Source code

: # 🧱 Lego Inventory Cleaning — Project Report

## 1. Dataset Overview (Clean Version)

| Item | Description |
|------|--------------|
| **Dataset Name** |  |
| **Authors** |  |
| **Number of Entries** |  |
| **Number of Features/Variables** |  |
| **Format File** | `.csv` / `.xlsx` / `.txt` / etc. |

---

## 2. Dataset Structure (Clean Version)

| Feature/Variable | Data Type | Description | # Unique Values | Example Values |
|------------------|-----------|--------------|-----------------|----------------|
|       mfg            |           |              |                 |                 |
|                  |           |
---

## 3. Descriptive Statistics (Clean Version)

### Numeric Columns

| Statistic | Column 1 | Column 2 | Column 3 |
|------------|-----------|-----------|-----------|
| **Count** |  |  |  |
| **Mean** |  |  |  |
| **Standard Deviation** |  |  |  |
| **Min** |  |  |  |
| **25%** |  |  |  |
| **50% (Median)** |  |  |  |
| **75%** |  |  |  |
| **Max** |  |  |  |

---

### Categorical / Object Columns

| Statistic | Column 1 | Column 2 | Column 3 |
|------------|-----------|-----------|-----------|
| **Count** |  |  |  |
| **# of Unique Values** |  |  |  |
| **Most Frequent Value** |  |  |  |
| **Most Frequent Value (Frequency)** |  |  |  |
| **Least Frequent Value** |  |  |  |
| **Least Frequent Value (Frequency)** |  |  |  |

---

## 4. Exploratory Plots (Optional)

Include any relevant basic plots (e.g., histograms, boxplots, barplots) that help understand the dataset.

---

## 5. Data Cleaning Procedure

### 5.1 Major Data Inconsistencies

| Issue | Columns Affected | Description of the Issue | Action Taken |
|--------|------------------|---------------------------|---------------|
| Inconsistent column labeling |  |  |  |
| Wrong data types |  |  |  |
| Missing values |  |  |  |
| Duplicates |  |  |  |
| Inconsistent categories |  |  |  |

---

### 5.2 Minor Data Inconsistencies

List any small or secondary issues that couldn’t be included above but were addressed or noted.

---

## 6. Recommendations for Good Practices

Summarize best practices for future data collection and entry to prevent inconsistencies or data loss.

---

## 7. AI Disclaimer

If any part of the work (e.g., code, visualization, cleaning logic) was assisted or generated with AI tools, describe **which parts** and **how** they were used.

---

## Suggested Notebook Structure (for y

----

→ What you should do: Write the data out again. Match it exactly.

→ Response area:
Source code

: # 🧱 Lego Inventory Cleaning — Project Report

## 1. Dataset Overview (Clean Version)

| Item | Description |
|------|--------------|
| **Dataset Name** |  |
| **Authors** |  |
| **Number of Entries** |  |
| **Number of Features/Variables** |  |
| **Format File** | `.csv` / `.xlsx` / `.txt` / etc. |

---

## 2. Dataset Structure (Clean Version)

| Feature/Variable | Data Type | Description | # Unique Values | Example Values |
|------------------|-----------|--------------|-----------------|----------------|
|       mfg            |           |              |                 |                 |
|                  |           |
---

## 3. Descriptive Statistics (Clean Version)

### Numeric Columns

| Statistic | Column 1 | Column 2 | Column 3 |
|------------|-----------|-----------|-----------|
| **Count** |  |  |  |
| **Mean** |  |  |  |
| **Standard Deviation** |  |  |  |
| **Min** |  |  |  |
| **25%** |  |  |  |
| **50% (Median)** |  |  |  |
| **75%** |  |  |  |
| **Max** |  |  |  |

---

### Categorical / Object Columns

| Statistic | Column 1 | Column 2 | Column 3 |
|------------|-----------|-----------|-----------|
| **Count** |  |  |  |
| **# of Unique Values** |  |  |  |
| **Most Frequent Value** |  |  |  |
| **Most Frequent Value (Frequency)** |  |  |  |
| **Least Frequent Value** |  |  |  |
| **Least Frequent Value (Frequency)** |  |  |  |

---

## 4. Exploratory Plots (Optional)

Include any relevant basic plots (e.g., histograms, boxplots, barplots) that help understand the dataset.

---

## 5. Data Cleaning Procedure

### 5.1 Major Data Inconsistencies

| Issue | Columns Affected | Description of the Issue | Action Taken |
|--------|------------------|---------------------------|---------------|
| Inconsistent column labeling |  |  |  |
| Wrong data types |  |  |  |
| Missing values |  |  |  |
| Duplicates |  |  |  |
| Inconsistent categories |  |  |  |

---

### 5.2 Minor Data Inconsistencies

List any small or secondary issues that couldn’t be included above but were addressed or noted.

---

## 6. Recommendations for Good Practices

Summarize best practices for future data collection and entry to prevent inconsistencies or data loss.

---

## 7. AI Disclaimer

If any part of the work (e.g., code, visualization, cleaning logic) was assisted or generated with AI tools, describe **which parts** and **how** they were used.

---

## Suggested Notebook Structure (for y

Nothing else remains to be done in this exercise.